Commentary by David Fuller

Is China another Japan or a real contender?

My thanks to a subscriber for this interesting column by Gideon Rachman for the Financial Times. Here is the opening
Is China like the US in 1890? Or is it more like Japan in 1980? If the parallel with America is right, China is likely to be the dominant power of the next century. If the Japanese comparison is more accurate, then the Chinese challenge to American hegemony could prove ephemeral.

The current mood in the US certainly feels like an exaggerated version of the "declinism" that set in towards the end of the 1980s, when the US was transfixed by the rise of Japan. A recent Pew opinion survey showed that a majority of Americans now believe that the Chinese economy is larger than that of the US. This is plain wrong. At the time the poll was taken, the Chinese economy was around half the size of America's.

It was this kind of scare that took hold in the late 1980s. Japanese investors provoked angst by buying the Rockefeller Centre in New York - and it was Japan that was the world's largest creditor nation.
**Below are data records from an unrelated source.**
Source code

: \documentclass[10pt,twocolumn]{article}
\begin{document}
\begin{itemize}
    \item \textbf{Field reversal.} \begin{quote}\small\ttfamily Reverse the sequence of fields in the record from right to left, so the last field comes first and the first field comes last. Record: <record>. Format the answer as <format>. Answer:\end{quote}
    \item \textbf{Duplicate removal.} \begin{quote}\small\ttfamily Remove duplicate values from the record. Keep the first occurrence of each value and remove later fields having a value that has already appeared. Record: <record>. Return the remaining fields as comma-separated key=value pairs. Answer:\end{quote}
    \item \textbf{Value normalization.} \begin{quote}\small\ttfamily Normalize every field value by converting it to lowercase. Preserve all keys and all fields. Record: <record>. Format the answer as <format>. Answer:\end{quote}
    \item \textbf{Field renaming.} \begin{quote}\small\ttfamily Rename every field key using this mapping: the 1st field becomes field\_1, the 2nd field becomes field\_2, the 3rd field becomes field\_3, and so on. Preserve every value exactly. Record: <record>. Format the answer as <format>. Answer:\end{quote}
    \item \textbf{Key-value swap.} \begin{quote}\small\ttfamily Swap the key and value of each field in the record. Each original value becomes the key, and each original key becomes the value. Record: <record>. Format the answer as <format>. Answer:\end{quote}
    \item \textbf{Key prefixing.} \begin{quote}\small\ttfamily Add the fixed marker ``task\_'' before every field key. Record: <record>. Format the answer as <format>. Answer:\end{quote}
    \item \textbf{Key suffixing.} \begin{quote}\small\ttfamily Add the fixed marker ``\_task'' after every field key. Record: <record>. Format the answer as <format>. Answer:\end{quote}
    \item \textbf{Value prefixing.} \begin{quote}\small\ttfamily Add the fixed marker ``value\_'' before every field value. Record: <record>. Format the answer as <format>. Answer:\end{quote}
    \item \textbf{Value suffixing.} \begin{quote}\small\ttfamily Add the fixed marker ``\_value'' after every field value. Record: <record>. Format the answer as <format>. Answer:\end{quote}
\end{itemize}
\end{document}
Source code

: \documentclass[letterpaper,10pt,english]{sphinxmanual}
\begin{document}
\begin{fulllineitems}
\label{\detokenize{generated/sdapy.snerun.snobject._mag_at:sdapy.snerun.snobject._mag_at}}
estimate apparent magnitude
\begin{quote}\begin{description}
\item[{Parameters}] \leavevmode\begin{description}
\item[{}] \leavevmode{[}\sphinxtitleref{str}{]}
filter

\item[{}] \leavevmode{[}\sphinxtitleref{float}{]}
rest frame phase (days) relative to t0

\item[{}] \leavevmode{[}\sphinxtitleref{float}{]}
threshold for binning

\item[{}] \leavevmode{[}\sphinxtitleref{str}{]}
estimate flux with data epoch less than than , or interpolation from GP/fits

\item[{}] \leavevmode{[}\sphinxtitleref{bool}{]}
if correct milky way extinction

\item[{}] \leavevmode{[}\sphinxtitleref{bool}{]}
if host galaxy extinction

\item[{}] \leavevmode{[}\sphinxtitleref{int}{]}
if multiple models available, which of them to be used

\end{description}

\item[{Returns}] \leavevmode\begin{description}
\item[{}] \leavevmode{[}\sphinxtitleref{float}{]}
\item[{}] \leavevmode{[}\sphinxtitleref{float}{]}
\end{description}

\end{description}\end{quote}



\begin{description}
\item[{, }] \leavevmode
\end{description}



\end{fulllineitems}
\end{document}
The book that captured the declinist spirit of the late 1980s was The Rise and Fall of the Great Powers , written by Paul Kennedy, a Yale historian, who introduced readers to the notion of "imperial over-stretch". His argument was that America was staggering under the burden of its global commitments and was now in relative decline - following the path of the British, Napoleonic and Spanish empires.

Prof Kennedy's book caused a sensation when it was published in 1988. But just a year later, the Berlin Wall fell and the Japanese stock market bubble went pop. By the mid-1990s the "Kennedy thesis" was itself in relative decline, displaced by sexier new theories about the US as the "sole superpower" and the "clash of civilisations".

Now America's financial and military troubles - coupled with the rise of China - raise the question of whether Prof Kennedy was right, after all. Perhaps America's post cold-war dominance was just a blip before the resumption of relative decline.

Re-reading the book, more than 20 years after its publication, it seems strikingly prescient in some ways - and strikingly wrong in others. The argument that America's share of the global economy will inevitably decline - and that this will have knock-on effects on global politics - still looks spot on. But Prof Kennedy was also bedazzled by the rise of Japan, arguing that it was "likely to expand faster than the other major powers in the future" and would be "much more powerful" economically by the early 21st century.

I am not dredging up these old comments to make fun of Prof Kennedy. The point is simply that facts and conventional wisdom can change very fast. At the moment, China's rise looks just as unstoppable as Japan's did in the late 1980s. But there are plenty of analysts who see Japanese-style bubbles inflating in the Chinese economy. Perhaps the Chinese bubble will also go pop, leaving those who have predicted a "Chinese century" scratching their heads in embarrassment and surprise.

David Fuller's view I maintain that China's dramatic success is due mainly to four factors: governance, the Chinese diaspora, globalisation and the transfer of technology. To the extent that its progress is a 'surprise', an equivalent surprise is that it took China so long to shed Chairman Mao's dotty economic ideology and embrace capitalism.

Once Deng Xiaoping uttered the famous words: "Poverty is not socialism…to be rich is glorious", - effectively embracing capitalism - China's rapid advance was unstoppable. Deng also said: "When our thousands of Chinese students abroad return home, you will see how China will transform itself. He assiduously courted successful, wealthy ex-pat Chinese from Hong Kong and around the world. He studied Singapore's economic governance under Lee Kuan Yew. China's billion plus, job-hungry population provided the manpower for another Asian-led export boom. As the manufacturer of last resort, China rapidly assimilated other countries' technology to ensure its economic development.

In theory, China could create the mother of all bubbles and follow Japan's path since the mid-1980s. Japan was unfortunate but it would require mind-boggling stupidity, not to mention ignorance of history, for China to repeat that recent example. In practice, standards of governance have never been constant. Instead, they progress or regress. An objective assessment of China's current economic governance relative to other countries, I suggest, indicates that the students have become the teachers.

India may be setting the standard for corporate governance. None of this should be surprising given the long histories of both China and India. Similarly, I would not write-off Japan's potential. It remains a creative, inventive society, not least technologically.